24. September 2013 | Themenbereich: Security | Drucken

„Geldtransporte gehören in professionelle Hände“, darauf wies heute in Bad Homburg der Hauptgeschäftsführer der Bundesvereinigung Deutscher Geld– und Wertdienste (BDGW), Dr. Harald Olschok, hin. Er reagierte damit auf zwei schwere Raubüberfälle in den letzten Wochen. Am 6. September wurden auf dem Parkplatz der Kreissparkassenfiliale in Benefeld zwei Mitarbeiterinnen ausgeraubt, die für ihre Kreissparkasse ungepanzerte Geldtransporte in Personenwagen durchführten. Einen Monat vorher kam es in Hamburg-Wilhelmsburg zu einem spektakulären Raubüberfall auf einen Geldboten. Dieser hatte in einem ungepanzerten Firmenfahrzeug eines Sicherheitsunternehmens die Wochenendeinnahmen der Internationalen Gartenbauausstellung transportiert.

Vor diesem Hintergrund appelliert die BDGW an Kreditinstitute, Handelsunternehmen und auch Veranstalter, Geldtransporte nur in dafür vorgesehenen Spezialgeldtransportfahrzeugen durchzuführen. Im vergangenen Jahr sind in Deutschland 128 Geldboten überfallen worden. Im gleichen Jahr sind laut polizeilicher Kriminalstatistik lediglich 5 Überfälle auf Geldtransportfahrzeuge verübt worden (Statistik, Quelle: Polizeiliche Kriminalstatistik 2012). Die Mitgliedsunternehmen der BDGW führen seit über 40 Jahre Tag für Tag unter beweis, dass sie Geldtransporte sicher und effizient durchführen.

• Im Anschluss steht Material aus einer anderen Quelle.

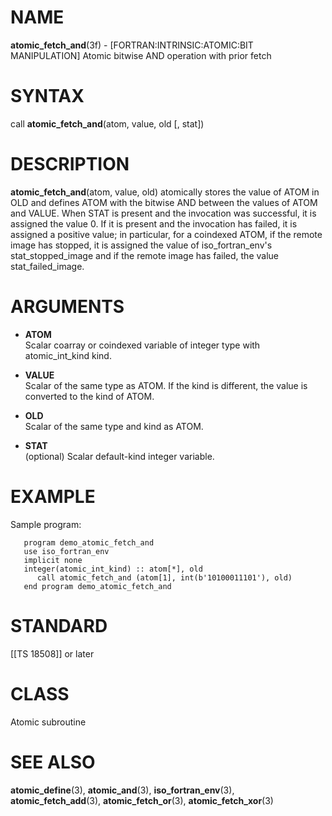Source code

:# NAME

**atomic\_fetch\_and**(3f) - \[FORTRAN:INTRINSIC:ATOMIC:BIT
MANIPULATION\] Atomic bitwise AND operation with prior fetch

# SYNTAX

call **atomic\_fetch\_and**(atom, value, old \[, stat\])

# DESCRIPTION

**atomic\_fetch\_and**(atom, value, old) atomically stores the value of
ATOM in OLD and defines ATOM with the bitwise AND between the values of
ATOM and VALUE. When STAT is present and the invocation was successful,
it is assigned the value 0. If it is present and the invocation has
failed, it is assigned a positive value; in particular, for a coindexed
ATOM, if the remote image has stopped, it is assigned the value of
iso\_fortran\_env's stat\_stopped\_image and if the remote image has
failed, the value stat\_failed\_image.

# ARGUMENTS

  - **ATOM**  
    Scalar coarray or coindexed variable of integer type with
    atomic\_int\_kind kind.

  - **VALUE**  
    Scalar of the same type as ATOM. If the kind is different, the value
    is converted to the kind of ATOM.

  - **OLD**  
    Scalar of the same type and kind as ATOM.

  - **STAT**  
    (optional) Scalar default-kind integer variable.

# EXAMPLE

Sample program:

``` 
   program demo_atomic_fetch_and
   use iso_fortran_env
   implicit none
   integer(atomic_int_kind) :: atom[*], old
      call atomic_fetch_and (atom[1], int(b'10100011101'), old)
   end program demo_atomic_fetch_and
```

# STANDARD

\[\[TS 18508\]\] or later

# CLASS

Atomic subroutine

# SEE ALSO

**atomic\_define**(3), **atomic\_and**(3), **iso\_fortran\_env**(3),
**atomic\_fetch\_add**(3), **atomic\_fetch\_or**(3),
**atomic\_fetch\_xor**(3)

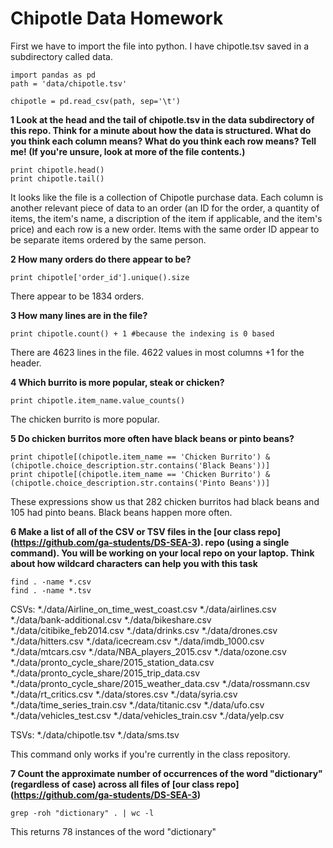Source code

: # Chipotle Data Homework 

First we have to import the file into python. I have chipotle.tsv saved in a subdirectory called data.

```
import pandas as pd
path = 'data/chipotle.tsv'

chipotle = pd.read_csv(path, sep='\t')
```

**1 Look at the head and the tail of chipotle.tsv in the data subdirectory of this repo. Think for a minute about how the data is structured. What do you think each column means? What do you think each row means? Tell me! (If you're unsure, look at more of the file contents.)**

```
print chipotle.head()
print chipotle.tail()
```

It looks like the file is a collection of Chipotle purchase data. Each column is another relevant piece of data to an order (an ID for the order, a quantity of items, the item's name, a discription of the item if applicable, and the item's price) and each row is a new order. Items with the same order ID appear to be separate items ordered by the same person. 

**2 How many orders do there appear to be?**

```
print chipotle['order_id'].unique().size
```

There appear to be 1834 orders. 

**3 How many lines are in the file?** 

```
print chipotle.count() + 1 #because the indexing is 0 based
```

There are 4623 lines in the file. 4622 values in most columns +1 for the header. 

**4 Which burrito is more popular, steak or chicken?**

```
print chipotle.item_name.value_counts()
```

The chicken burrito is more popular. 

**5 Do chicken burritos more often have black beans or pinto beans?**

```
print chipotle[(chipotle.item_name == 'Chicken Burrito') & (chipotle.choice_description.str.contains('Black Beans'))]
print chipotle[(chipotle.item_name == 'Chicken Burrito') & (chipotle.choice_description.str.contains('Pinto Beans'))]
```
These expressions show us that 282 chicken burritos had black beans and 105 had pinto beans. Black beans happen more often. 

**6 Make a list of all of the CSV or TSV files in the [our class repo] (https://github.com/ga-students/DS-SEA-3). repo (using a single command). You will be working on your local repo on your laptop. Think about how wildcard characters can help you with this task**

```
find . -name *.csv
find . -name *.tsv
```
CSVs: 
*./data/Airline_on_time_west_coast.csv
*./data/airlines.csv
*./data/bank-additional.csv
*./data/bikeshare.csv
*./data/citibike_feb2014.csv
*./data/drinks.csv
*./data/drones.csv
*./data/hitters.csv
*./data/icecream.csv
*./data/imdb_1000.csv
*./data/mtcars.csv
*./data/NBA_players_2015.csv
*./data/ozone.csv
*./data/pronto_cycle_share/2015_station_data.csv
*./data/pronto_cycle_share/2015_trip_data.csv
*./data/pronto_cycle_share/2015_weather_data.csv
*./data/rossmann.csv
*./data/rt_critics.csv
*./data/stores.csv
*./data/syria.csv
*./data/time_series_train.csv
*./data/titanic.csv
*./data/ufo.csv
*./data/vehicles_test.csv
*./data/vehicles_train.csv
*./data/yelp.csv

TSVs:
*./data/chipotle.tsv
*./data/sms.tsv

This command only works if you're currently in the class repository. 

**7 Count the approximate number of occurrences of the word "dictionary" (regardless of case) across all files of [our class repo] (https://github.com/ga-students/DS-SEA-3)**

```
grep -roh "dictionary" . | wc -l
```
This returns 78 instances of the word "dictionary"


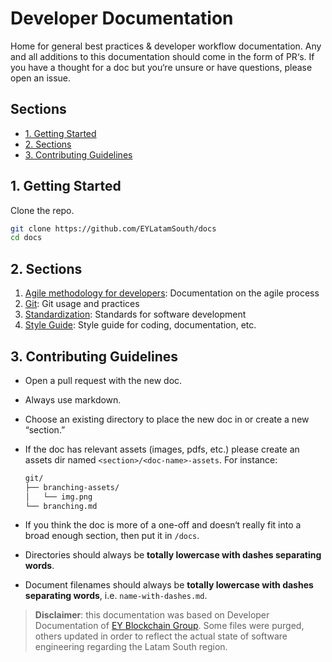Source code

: <!-- omit in toc -->
# Developer Documentation

Home for general best practices & developer workflow documentation. Any and all additions to this documentation should come in the form of PR‘s. If you have a thought for a doc but you‘re unsure or have questions, please open an issue.

<!-- omit in toc -->
## Sections

- [1. Getting Started](#1-getting-started)
- [2. Sections](#2-sections)
- [3. Contributing Guidelines](#3-contributing-guidelines)

## 1. Getting Started

Clone the repo.

```sh
git clone https://github.com/EYLatamSouth/docs
cd docs
```

## 2. Sections

1. [Agile methodology for developers](/las-docs/agile#readme): Documentation on the agile process
2. [Git](/git#readme): Git usage and practices
3. [Standardization](/standardization#readme): Standards for software development
4. [Style Guide](/style-guide#readme): Style guide for coding, documentation, etc.

## 3. Contributing Guidelines

- Open a pull request with the new doc.
- Always use markdown.
- Choose an existing directory to place the new doc in or create a new “section.”
- If the doc has relevant assets (images, pdfs, etc.) please create an assets dir named `<section>/<doc-name>-assets`. For instance:

  ```txt
  git/
  ├── branching-assets/
  │   └── img.png
  └── branching.md
  ```

- If you think the doc is more of a one-off and doesn‘t really fit into a broad enough section, then put it in `/docs`.
- Directories should always be **totally lowercase with dashes separating words**.
- Document filenames should always be **totally lowercase with dashes separating words**, i.e. `name-with-dashes.md`.


> **Disclaimer**: this documentation was based on Developer Documentation of [EY Blockchain Group](https://github.com/EYBlockchain/README). Some files were purged, others updated in order to reflect the actual state of software engineering regarding the Latam South region.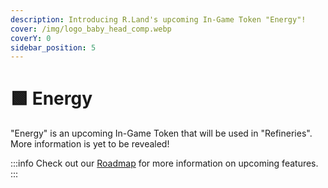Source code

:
 ```yaml
---
description: Introducing R.Land's upcoming In-Game Token "Energy"!
cover: /img/logo_baby_head_comp.webp
coverY: 0
sidebar_position: 5
---
```


# 🟩 Energy

"Energy" is an upcoming In-Game Token that will be used in "Refineries". More information is yet to be revealed!

:::info
Check out our [Roadmap](/../upcoming-features/roadmap) for more information on upcoming features.
:::
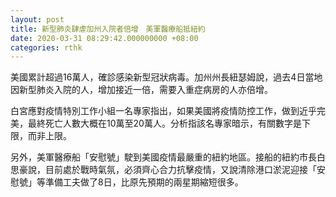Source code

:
 ```yaml
---
layout: post
title: 新型肺炎肆虐加州入院者倍增　美軍醫療船抵紐約
date: 2020-03-31 08:29:42.000000000 +08:00
categories: rthk
---
```


美國累計超過16萬人，確診感染新型冠狀病毒。加州州長紐瑟姆說，過去4日當地因新型肺炎入院的人，增加接近一倍，需要入重症病房的人亦倍增。

白宮應對疫情特別工作小組一名專家指出，如果美國將疫情防控工作，做到近乎完美，最終死亡人數大概在10萬至20萬人。分析指該名專家暗示，有關數字是下限，而非上限。

另外，美軍醫療船「安慰號」駛到美國疫情最嚴重的紐約地區。接船的紐約市長白思豪說，目前處於戰時氣氛，必須齊心合力抗擊疫情，又說清除港口淤泥迎接「安慰號」等準備工夫做了8日，比原先預期的兩星期縮短很多。
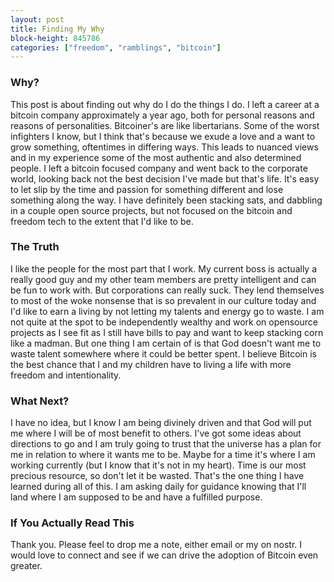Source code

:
 ```yaml
---
layout: post
title: Finding My Why
block-height: 845786
categories: ["freedom", "ramblings", "bitcoin"]
---
```


### Why?

This post is about finding out why do I do the things I do. I left a career at a bitcoin company approximately a year ago, both for personal reasons and reasons of personalities. Bitcoiner's are like libertarians. Some of the worst infighters I know, but I think that's because we exude a love and a want to grow something, oftentimes in differing ways. This leads to nuanced views and in my experience some of the most authentic and also determined people. I left a bitcoin focused company and went back to the corporate world, looking back not the best decision I've made but that's life. It's easy to let slip by the time and passion for something different and lose something along the way. I have definitely been stacking sats, and dabbling in a couple open source projects, but not focused on the bitcoin and freedom tech to the extent that I'd like to be. 

### The Truth

I like the people for the most part that I work. My current boss is actually a really good guy and my other team members are pretty intelligent and can be fun to work with. But corporations can really suck. They lend themselves to most of the woke nonsense that is so prevalent in our culture today and I'd like to earn a living by not letting my talents and energy go to waste. I am not quite at the spot to be independently wealthy and work on opensource projects as I see fit as I still have bills to pay and want to keep stacking corn like a madman. But one thing I am certain of is that God doesn't want me to waste talent somewhere where it could be better spent. I believe Bitcoin is the best chance that I and my children have to living a life with more freedom and intentionality. 

### What Next?
I have no idea, but I know I am being divinely driven and that God will put me where I will be of most benefit to others. I've got some ideas about directions to go and I am truly going to trust that the universe has a plan for me in relation to where it wants me to be. Maybe for a time it's where I am working currently (but I know that it's not in my heart). Time is our most precious resource, so don't let it be wasted. That's the one thing I have learned during all of this. I am asking daily for guidance knowing that I'll land where I am supposed to be and have a fulfilled purpose. 

### If You Actually Read This
Thank you. Please feel to drop me a note, either email or my on nostr. I would love to connect and see if we can drive the adoption of Bitcoin even greater. 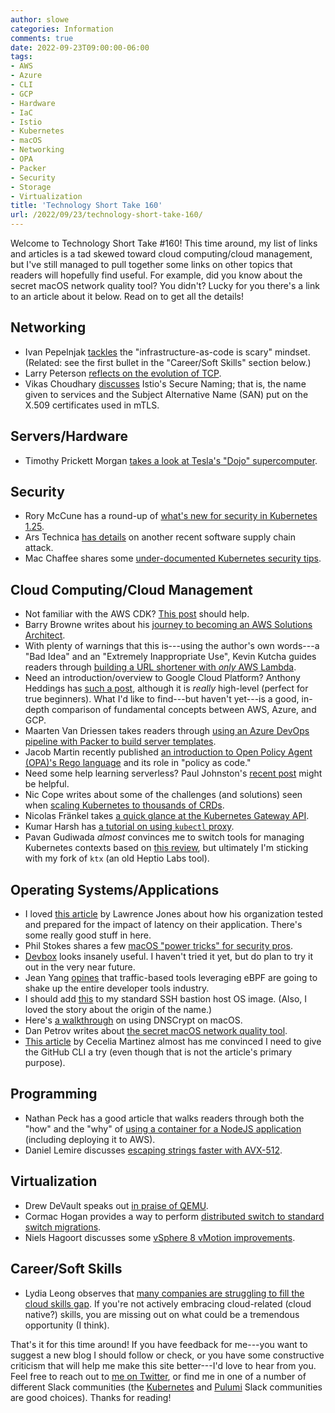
 ```yaml
---
author: slowe
categories: Information
comments: true
date: 2022-09-23T09:00:00-06:00
tags:
- AWS
- Azure
- CLI
- GCP
- Hardware
- IaC
- Istio
- Kubernetes
- macOS
- Networking
- OPA
- Packer
- Security
- Storage
- Virtualization
title: 'Technology Short Take 160'
url: /2022/09/23/technology-short-take-160/
---
```


Welcome to Technology Short Take #160! This time around, my list of links and articles is a tad skewed toward cloud computing/cloud management, but I've still managed to pull together some links on other topics that readers will hopefully find useful. For example, did you know about the secret macOS network quality tool? You didn't? Lucky for you there's a link to an article about it below. Read on to get all the details!<!--more-->

## Networking

* Ivan Pepelnjak [tackles][link-16] the "infrastructure-as-code is scary" mindset. (Related: see the first bullet in the "Career/Soft Skills" section below.)
* Larry Peterson [reflects on the evolution of TCP][link-18].
* Vikas Choudhary [discusses][link-26] Istio's Secure Naming; that is, the name given to services and the Subject Alternative Name (SAN) put on the X.509 certificates used in mTLS.

## Servers/Hardware

* Timothy Prickett Morgan [takes a look at Tesla's "Dojo" supercomputer][link-4].

## Security

* Rory McCune has a round-up of [what's new for security in Kubernetes 1.25][link-19].
* Ars Technica [has details][link-22] on another recent software supply chain attack.
* Mac Chaffee shares some [under-documented Kubernetes security tips][link-29].

## Cloud Computing/Cloud Management

* Not familiar with the AWS CDK? [This post][link-2] should help.
* Barry Browne writes about his [journey to becoming an AWS Solutions Architect][link-8].
* With plenty of warnings that this is---using the author's own words---a "Bad Idea" and an "Extremely Inappropriate Use", Kevin Kutcha guides readers through [building a URL shortener with _only_ AWS Lambda][link-9].
* Need an introduction/overview to Google Cloud Platform? Anthony Heddings has [such a post][link-10], although it is _really_ high-level (perfect for true beginners). What I'd like to find---but haven't yet---is a good, in-depth comparison of fundamental concepts between AWS, Azure, and GCP.
* Maarten Van Driessen takes readers through [using an Azure DevOps pipeline with Packer to build server templates][link-12].
* Jacob Martin recently published [an introduction to Open Policy Agent (OPA)'s Rego language][link-21] and its role in "policy as code."
* Need some help learning serverless? Paul Johnston's [recent post][link-23] might be helpful.
* Nic Cope writes about some of the challenges (and solutions) seen when [scaling Kubernetes to thousands of CRDs][link-25].
* Nicolas Fränkel takes [a quick glance at the Kubernetes Gateway API][link-27].
* Kumar Harsh has [a tutorial on using `kubectl` proxy][link-28].
* Pavan Gudiwada _almost_ convinces me to switch tools for managing Kubernetes contexts based on [this review][link-31], but ultimately I'm sticking with my fork of `ktx` (an old Heptio Labs tool).

## Operating Systems/Applications

* I loved [this article][link-1] by Lawrence Jones about how his organization tested and prepared for the impact of latency on their application. There's some really good stuff in here.
* Phil Stokes shares a few [macOS "power tricks" for security pros][link-3].
* [Devbox][link-6] looks insanely useful. I haven't tried it yet, but do plan to try it out in the very near future.
* Jean Yang [opines][link-13] that traffic-based tools leveraging eBPF are going to shake up the entire developer tools industry.
* I should add [this][link-14] to my standard SSH bastion host OS image. (Also, I loved the story about the origin of the name.)
* Here's [a walkthrough][link-17] on using DNSCrypt on macOS.
* Dan Petrov writes about [the secret macOS network quality tool][link-24].
* [This article][link-30] by Cecelia Martinez almost has me convinced I need to give the GitHub CLI a try (even though that is not the article's primary purpose).

## Programming

* Nathan Peck has a good article that walks readers through both the "how" and the "why" of [using a container for a NodeJS application][link-7] (including deploying it to AWS).
* Daniel Lemire discusses [escaping strings faster with AVX-512][link-11].

## Virtualization

* Drew DeVault speaks out [in praise of QEMU][link-5].
* Cormac Hogan provides a way to perform [distributed switch to standard switch migrations][link-20].
* Niels Hagoort discusses some [vSphere 8 vMotion improvements][link-34].

## Career/Soft Skills

* Lydia Leong observes that [many companies are struggling to fill the cloud skills gap][link-15]. If you're not actively embracing cloud-related (cloud native?) skills, you are missing out on what could be a tremendous opportunity (I think).

That's it for this time around! If you have feedback for me---you want to suggest a new blog I should follow or check, or you have some constructive criticism that will help me make this site better---I'd love to hear from you. Feel free to reach out to [me on Twitter][link-99], or find me in one of a number of different Slack communities (the [Kubernetes][link-32] and [Pulumi][link-33] Slack communities are good choices). Thanks for reading!

[link-1]: https://blog.lawrencejones.dev/latency/
[link-2]: https://bobbyhadz.com/blog/what-is-aws-cdk
[link-3]: https://www.sentinelone.com/blog/15-macos-power-tricks-for-security-pros/
[link-4]: https://www.nextplatform.com/2022/08/23/inside-teslas-innovative-and-homegrown-dojo-ai-supercomputer/
[link-5]: https://drewdevault.com/2022/09/02/2022-09-02-In-praise-of-qemu.html
[link-6]: https://www.jetpack.io/blog/devbox/
[link-7]: https://nathanpeck.com/your-first-nodejs-container-on-aws/
[link-8]: https://mybrokencomputer.net/t/my-journey-to-becoming-an-aws-solutions-architect/169
[link-9]: https://kevinkuchta.com/2018/03/lambda-only-url-shortener/
[link-10]: https://www.howtogeek.com/devops/a-beginners-guide-to-google-cloud-platform-gcp/
[link-11]: https://lemire.me/blog/2022/09/14/escaping-strings-faster-with-avx-512/
[link-12]: https://www.brisk-it.net/automated-template-builds-with-packer/
[link-13]: https://www.akitasoftware.com/blog-posts/every-call-you-make-why-watching-traffic-and-ebpf-is-the-future-of-developer-tools
[link-14]: https://www.cyberciti.biz/hardware/how-to-protects-linux-and-unix-machines-from-accidental-shutdownsreboots-with-molly-guard/
[link-15]: https://cloudpundit.com/2022/09/12/cloud-adoption-will-fail-because-of-the-skills-gap/
[link-16]: https://blog.ipspace.net/2022/09/infrastructure-as-code-sounds-scary.html
[link-17]: https://blog.sweetpproductions.com/post/2022-09-10-improve-your-privacy-with-dnscrypt/
[link-18]: https://systemsapproach.substack.com/p/tcp-the-p-is-for-platform
[link-19]: https://securitylabs.datadoghq.com/articles/whats-new-for-security-in-kubernetes-125/
[link-20]: https://cormachogan.com/2022/09/13/distributed-switch-to-standard-switch-migrations/
[link-21]: https://spacelift.io/blog/open-policy-agent-rego
[link-22]: https://arstechnica.com/information-technology/2022/09/breach-of-software-maker-used-to-backdoor-as-many-as-200000-servers/
[link-23]: https://pauldjohnston.medium.com/learning-serverless-and-why-it-is-hard-4a53b390c63d
[link-24]: https://danpetrov.xyz/macos/2021/11/14/analysing-network-quality-macos.html
[link-25]: https://blog.upbound.io/scaling-kubernetes-to-thousands-of-crds/
[link-26]: https://vikaschoudhary16.com/2022/05/26/secure-naming-in-istio/
[link-27]: https://blog.frankel.ch/kubernetes-gateway-api/
[link-28]: https://www.containiq.com/post/kubectl-proxy
[link-29]: https://www.macchaffee.com/blog/2022/k8s-under-documented-security-tips/
[link-30]: https://dev.to/ceceliacreates/mac-web-developer-setup-terminal-zsh-git-node-vs-code-homebrew-and-github-cli-1p5b
[link-31]: https://home.robusta.dev/blog/switching-kubernets-context/
[link-32]: https://kubernetes.slack.com
[link-33]: https://pulumi-community.slack.com
[link-34]: https://nielshagoort.com/2022/09/20/vsphere-8-vmotion-improvements/
[link-99]: https://twitter.com/scott_lowe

Um Schaden für die eigenen Mitarbeiterinnen und Mitarbeiter zu vermeiden, forderte Olschok Kreditinstitute, den Handel aber auch Veranstalter von Großereignissen auf, Geldtransporte professionell durchführen zu lassen. Verletzen Auftraggeber ihre Sorgfaltspflicht, so drohen Nachforschungen durch die gesetzliche Unfallversicherung, möglicherweise sogar durch die Strafverfolgungsbehörden. Denkbar sei auch, dass die Sachversicherung nur bedingt für den Schaden aufkommt, so Olschok abschließend.